Ia menyoroti tarik-menarik wacana sistem proporsional terbuka dan tertutup yang tak kunjung usai. Sistem proporsional terbuka yang diterapkan saat ini, kata Sumanto, membuat kandidat dengan kekuatan finansial lebih mudah menang.

“Sejak 2009, undang-undang kita tentang Pilkada, Pileg, sampai Pilpres sudah sepenuhnya liberal. Perdebatan selalu berkisar antara kebutuhan transparansi—agar pemilih tidak ‘membeli kucing dalam karung’—dan fakta tingginya biaya politik,” jelasnya.
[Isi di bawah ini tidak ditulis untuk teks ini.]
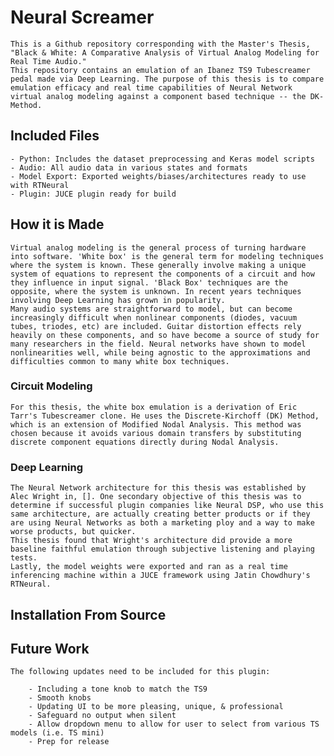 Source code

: 
# Neural Screamer
    This is a Github repository corresponding with the Master's Thesis, "Black & White: A Comparative Analysis of Virtual Analog Modeling for Real Time Audio." 
    This repository contains an emulation of an Ibanez TS9 Tubescreamer pedal made via Deep Learning. The purpose of this thesis is to compare emulation efficacy and real time capabilities of Neural Network virtual analog modeling against a component based technique -- the DK-Method.


## Included Files
    - Python: Includes the dataset preprocessing and Keras model scripts
    - Audio: All audio data in various states and formats
    - Model Export: Exported weights/biases/architectures ready to use with RTNeural
    - Plugin: JUCE plugin ready for build


## How it is Made
    Virtual analog modeling is the general process of turning hardware into software. 'White box' is the general term for modeling techniques where the system is known. These generally involve making a unique system of equations to represent the components of a circuit and how they influence in input signal. 'Black Box' techniques are the opposite, where the system is unknown. In recent years techniques involving Deep Learning has grown in popularity. 
    Many audio systems are straightforward to model, but can become increasingly difficult when nonlinear components (diodes, vacuum tubes, triodes, etc) are included. Guitar distortion effects rely heavily on these components, and so have become a source of study for many researchers in the field. Neural networks have shown to model nonlinearities well, while being agnostic to the approximations and difficulties common to many white box techniques.


### Circuit Modeling
    For this thesis, the white box emulation is a derivation of Eric Tarr's Tubescreamer clone. He uses the Discrete-Kirchoff (DK) Method, which is an extension of Modified Nodal Analysis. This method was chosen because it avoids various domain transfers by substituting discrete component equations directly during Nodal Analysis.


### Deep Learning
    The Neural Network architecture for this thesis was established by Alec Wright in, []. One secondary objective of this thesis was to determine if successful plugin companies like Neural DSP, who use this same architecture, are actually creating better products or if they are using Neural Networks as both a marketing ploy and a way to make worse products, but quicker. 
    This thesis found that Wright's architecture did provide a more baseline faithful emulation through subjective listening and playing tests.
    Lastly, the model weights were exported and ran as a real time inferencing machine within a JUCE framework using Jatin Chowdhury's RTNeural.


## Installation  From Source


## Future Work
    The following updates need to be included for this plugin:

        - Including a tone knob to match the TS9
        - Smooth knobs
        - Updating UI to be more pleasing, unique, & professional
        - Safeguard no output when silent
        - Allow dropdown menu to allow for user to select from various TS models (i.e. TS mini)
        - Prep for release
Untuk level desa, Sumanto melihat persoalan Pilkades lebih banyak dipengaruhi kultur lokal ketimbang sistem semata. Ia mengingatkan tradisi pemilihan kepala desa di masa lalu berlangsung sederhana, namun kini berubah karena model coblosan langsung.
Ia menegaskan para politisi daerah hanya menjadi pelaksana dalam sistem yang dirumuskan pemerintah pusat. Sumanto berharap reformasi pemilu kembali menjadikan Pancasila dan UUD 1945 sebagai pijakan utama guna menekan biaya politik.
Baca juga : Dukung Ketahanan Pangan Ketua DPRD Jateng Sumanto Ikut Panen Raya Jagung
“Biaya politik yang besar justru menyulitkan kami di daerah. Jabatan kepala daerah dan DPRD ini kan sifatnya outsourcing lima tahunan. Ada wacana pemilihan kepala daerah oleh DPRD, tapi itu pun punya tantangan. Ke depan perlu ada penyempurnaan untuk menemukan model yang paling tepat,” katanya. (ADV)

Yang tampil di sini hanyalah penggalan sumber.